──────── LISTED ENTRIES
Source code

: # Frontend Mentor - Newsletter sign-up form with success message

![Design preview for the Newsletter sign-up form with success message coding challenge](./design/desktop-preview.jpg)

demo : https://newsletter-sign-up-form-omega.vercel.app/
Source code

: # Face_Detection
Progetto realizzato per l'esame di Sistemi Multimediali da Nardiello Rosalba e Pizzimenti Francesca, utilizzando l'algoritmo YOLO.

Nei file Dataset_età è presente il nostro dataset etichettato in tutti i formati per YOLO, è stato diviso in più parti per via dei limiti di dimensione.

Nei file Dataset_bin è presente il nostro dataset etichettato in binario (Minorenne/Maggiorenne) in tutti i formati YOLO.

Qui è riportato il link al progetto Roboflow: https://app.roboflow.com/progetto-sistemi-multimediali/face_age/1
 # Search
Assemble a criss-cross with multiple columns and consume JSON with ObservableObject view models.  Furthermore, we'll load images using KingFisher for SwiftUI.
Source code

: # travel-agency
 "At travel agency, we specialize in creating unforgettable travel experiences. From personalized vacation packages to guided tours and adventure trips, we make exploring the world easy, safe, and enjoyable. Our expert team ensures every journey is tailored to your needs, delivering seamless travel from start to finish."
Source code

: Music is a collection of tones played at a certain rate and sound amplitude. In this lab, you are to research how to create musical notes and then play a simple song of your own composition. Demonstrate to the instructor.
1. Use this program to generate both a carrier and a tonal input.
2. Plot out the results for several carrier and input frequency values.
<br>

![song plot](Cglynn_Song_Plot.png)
────────────────
ABOUT THIS TASK: When the string "presente" appears in a line of the records above, that line is to be copied.

YOUR RESPONSE:
Nei file Dataset_età è presente il nostro dataset etichettato in tutti i formati per YOLO, è stato diviso in più parti per via dei limiti di dimensione.
Nei file Dataset_bin è presente il nostro dataset etichettato in binario (Minorenne/Maggiorenne) in tutti i formati YOLO.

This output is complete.